* Directions *
Type out the data exactly as given. Skip any image.

──────── Supplied records

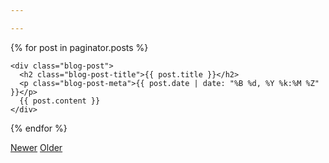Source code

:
 ```yaml
---

---
```

<main role="main" class="container">

<div class="row">

  <div class="col-sm-8 blog-main">

  {% for post in paginator.posts %}

    <div class="blog-post">
      <h2 class="blog-post-title">{{ post.title }}</h2>
      <p class="blog-post-meta">{{ post.date | date: "%B %d, %Y %k:%M %Z" }}</p>
      {{ post.content }}
    </div>

  {% endfor %}

  </div>

  <nav class="blog-pagination">
      <a class="btn btn-outline-secondary disabled" href="{{ paginator.previous_page }}">Newer</a>
    <a class="btn btn-outline-primary" href="{{ paginator.next_page }}">Older</a>
  </nav>

</div>

</main>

────────────────

* Solved exercise *
Source code

:
 ```yaml
---

---
```

<main role="main" class="container">

<div class="row">

  <div class="col-sm-8 blog-main">

  {% for post in paginator.posts %}

    <div class="blog-post">
      <h2 class="blog-post-title">{{ post.title }}</h2>
      <p class="blog-post-meta">{{ post.date | date: "%B %d, %Y %k:%M %Z" }}</p>
      {{ post.content }}
    </div>

  {% endfor %}

  </div>

  <nav class="blog-pagination">
      <a class="btn btn-outline-secondary disabled" href="{{ paginator.previous_page }}">Newer</a>
    <a class="btn btn-outline-primary" href="{{ paginator.next_page }}">Older</a>
  </nav>

</div>

</main>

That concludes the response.